A lot of people wonder when, exactly, the police have the right to pull someone over. The unfortunate reality is that there isn’t much you can do if you’re pulled over. However, if the officer didn’t have sufficient legal justification for pulling you over, they may have violated your constitutional rights. And, if they did, they won’t be allowed to use any of the evidence they discovered as a result of that violation.
In order to pull someone over, the officer must have what’s called “reasonable suspicion” that a crime has been committed or is in progress. Reasonable suspicion requires an actual indication that something is wrong; not just an officer’s hunch.
So, would an officer have the right to pull you over on suspicion of DUI simply because you were observed driving away from a bar parking lot? That’s not enough for reasonable suspicion, according to a recent decision by the Arizona Court of Appeals.
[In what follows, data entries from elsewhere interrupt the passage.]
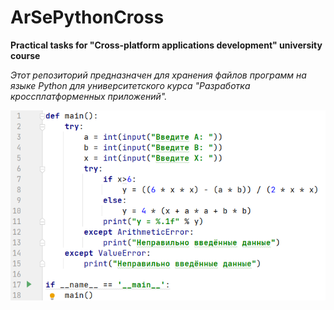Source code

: # ArSePythonCross
**Practical tasks for "Cross-platform applications development" university course**

_Этот репозиторий предназначен для хранения файлов программ на языке Python для университетского курса "Разработка кроссплатформенных приложений"._

![Screenshot](Screenshot.PNG)

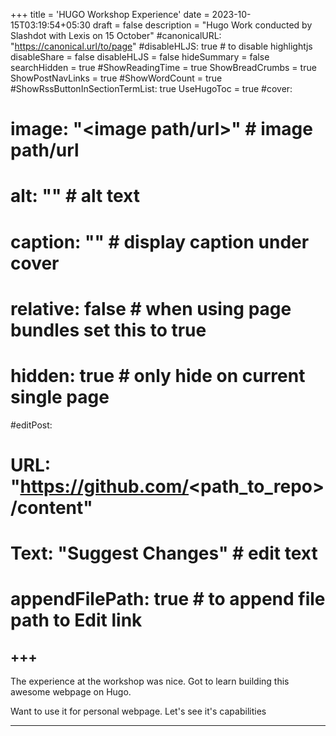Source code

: 
+++
title = 'HUGO Workshop Experience'
date = 2023-10-15T03:19:54+05:30
draft = false
description = "Hugo Work conducted by Slashdot with Lexis on 15 October"
#canonicalURL: "https://canonical.url/to/page"
#disableHLJS: true # to disable highlightjs
disableShare = false
disableHLJS = false
hideSummary = false
searchHidden = true
#ShowReadingTime = true
ShowBreadCrumbs = true
ShowPostNavLinks = true
#ShowWordCount = true
#ShowRssButtonInSectionTermList: true
UseHugoToc = true
#cover:
#    image: "<image path/url>" # image path/url
#    alt: "<alt text>" # alt text
#    caption: "<text>" # display caption under cover
#    relative: false # when using page bundles set this to true
#    hidden: true # only hide on current single page
#editPost:
#    URL: "https://github.com/<path_to_repo>/content"
#    Text: "Suggest Changes" # edit text
#    appendFilePath: true # to append file path to Edit link
+++
---
The experience at the workshop was nice. Got to learn building this awesome webpage on Hugo.

Want to use it for personal webpage. Let's see it's capabilities




---
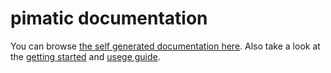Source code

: pimatic documentation
=======

You can browse [the self generated documentation here](http://pimatic.org/docs/pimatic). Also  take a look at the [getting started](http://.pimatic.org/guide/getting-started) and [usege guide](http://.pimatic.org/guide/usage).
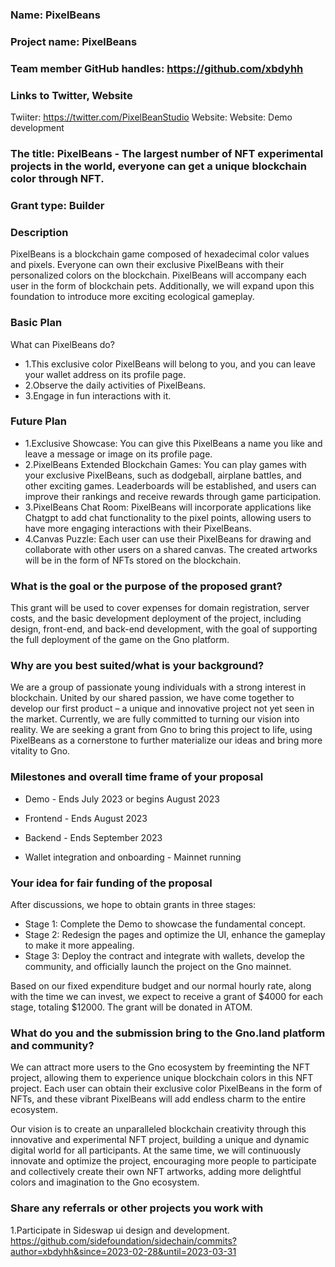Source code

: ### Name: PixelBeans

### Project name: PixelBeans

### Team member GitHub handles: https://github.com/xbdyhh

### Links to Twitter, Website 
Twiiter: https://twitter.com/PixelBeanStudio 
Website: Website: Demo development

### The title: PixelBeans - The largest number of NFT experimental projects in the world, everyone can get a unique blockchain color through NFT.

### Grant type: Builder

### Description
PixelBeans is a blockchain game composed of hexadecimal color values and pixels. Everyone can own their exclusive PixelBeans with their personalized colors on the blockchain. PixelBeans will accompany each user in the form of blockchain pets. Additionally, we will expand upon this foundation to introduce more exciting ecological gameplay.

### Basic Plan
What can PixelBeans do?

- 1.This exclusive color PixelBeans will belong to you, and you can leave your wallet address on its profile page.
- 2.Observe the daily activities of PixelBeans.
- 3.Engage in fun interactions with it.

### Future Plan
- 1.Exclusive Showcase: You can give this PixelBeans a name you like and leave a message or image on its profile page.
- 2.PixelBeans Extended Blockchain Games: You can play games with your exclusive PixelBeans, such as dodgeball, airplane battles, and other exciting games. Leaderboards will be established, and users can improve their rankings and receive rewards through game participation.
- 3.PixelBeans Chat Room: PixelBeans will incorporate applications like Chatgpt to add chat functionality to the pixel points, allowing users to have more engaging interactions with their PixelBeans.
- 4.Canvas Puzzle: Each user can use their PixelBeans for drawing and collaborate with other users on a shared canvas. The created artworks will be in the form of NFTs stored on the blockchain.

### What is the goal or the purpose of the proposed grant? 
This grant will be used to cover expenses for domain registration, server costs, and the basic development deployment of the project, including design, front-end, and back-end development, with the goal of supporting the full deployment of the game on the Gno platform.

### Why are you best suited/what is your background?
We are a group of passionate young individuals with a strong interest in blockchain. United by our shared passion, we have come together to develop our first product – a unique and innovative project not yet seen in the market. Currently, we are fully committed to turning our vision into reality. We are seeking a grant from Gno to bring this project to life, using PixelBeans as a cornerstone to further materialize our ideas and bring more vitality to Gno.

### Milestones and overall time frame of your proposal
- Demo - Ends July 2023 or begins August 2023

- Frontend - Ends August 2023 
- Backend - Ends September 2023 
- Wallet integration and onboarding - Mainnet running

### Your idea for fair funding of the proposal
After discussions, we hope to obtain grants in three stages:

- Stage 1: Complete the Demo to showcase the fundamental concept.
- Stage 2: Redesign the pages and optimize the UI, enhance the gameplay to make it more appealing.
- Stage 3: Deploy the contract and integrate with wallets, develop the community, and officially launch the project on the Gno mainnet.

Based on our fixed expenditure budget and our normal hourly rate, along with the time we can invest, we expect to receive a grant of $4000 for each stage, totaling $12000. The grant will be donated in ATOM.

### What do you and the submission bring to the Gno.land platform and community?
We can attract more users to the Gno ecosystem by freeminting the NFT project, allowing them to experience unique blockchain colors in this NFT project. Each user can obtain their exclusive color PixelBeans in the form of NFTs, and these vibrant PixelBeans will add endless charm to the entire ecosystem.

Our vision is to create an unparalleled blockchain creativity through this innovative and experimental NFT project, building a unique and dynamic digital world for all participants. At the same time, we will continuously innovate and optimize the project, encouraging more people to participate and collectively create their own NFT artworks, adding more delightful colors and imagination to the Gno ecosystem.

### Share any referrals or other projects you work with
1.Participate in Sideswap ui design and development.
https://github.com/sidefoundation/sidechain/commits?author=xbdyhh&since=2023-02-28&until=2023-03-31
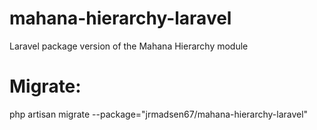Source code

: mahana-hierarchy-laravel
========================

Laravel package version of the Mahana Hierarchy module


Migrate:
==========
php artisan migrate --package="jrmadsen67/mahana-hierarchy-laravel"

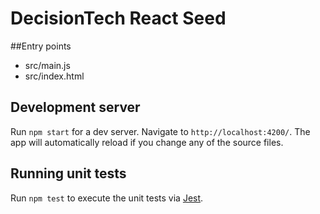 # DecisionTech React Seed

##Entry points
* src/main.js
* src/index.html

## Development server

Run `npm start` for a dev server. Navigate to `http://localhost:4200/`. The app will automatically reload if you change any of the source files.


## Running unit tests

Run `npm test` to execute the unit tests via [Jest](https://facebook.github.io/jest/).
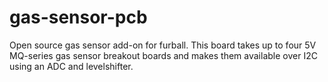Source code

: # gas-sensor-pcb
Open source gas sensor add-on for furball. This board takes up to four 5V MQ-series gas sensor breakout boards and makes them available over I2C using an ADC and levelshifter.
Court: Officer had no right to stop strip mall patron
A member of the East Valley DUI task force was specifically looking for people to arrest for DUI on Dec. 7, 2017. Therefore, he waited near an intersection near O’Kelley’s Sports Bar and Grill, which was located adjacent to a strip mall.
The defendant in this case, James F., was observed exiting the lot of the strip mall, not the bar, although they were connected. The officer followed him.
Over the two miles the officer followed James, his speed varied but he never exceeded the speed limit. The officer reported no signs of driver impairment and James committed no traffic violations. Nevertheless, the officer pulled James over and charged him with DUI.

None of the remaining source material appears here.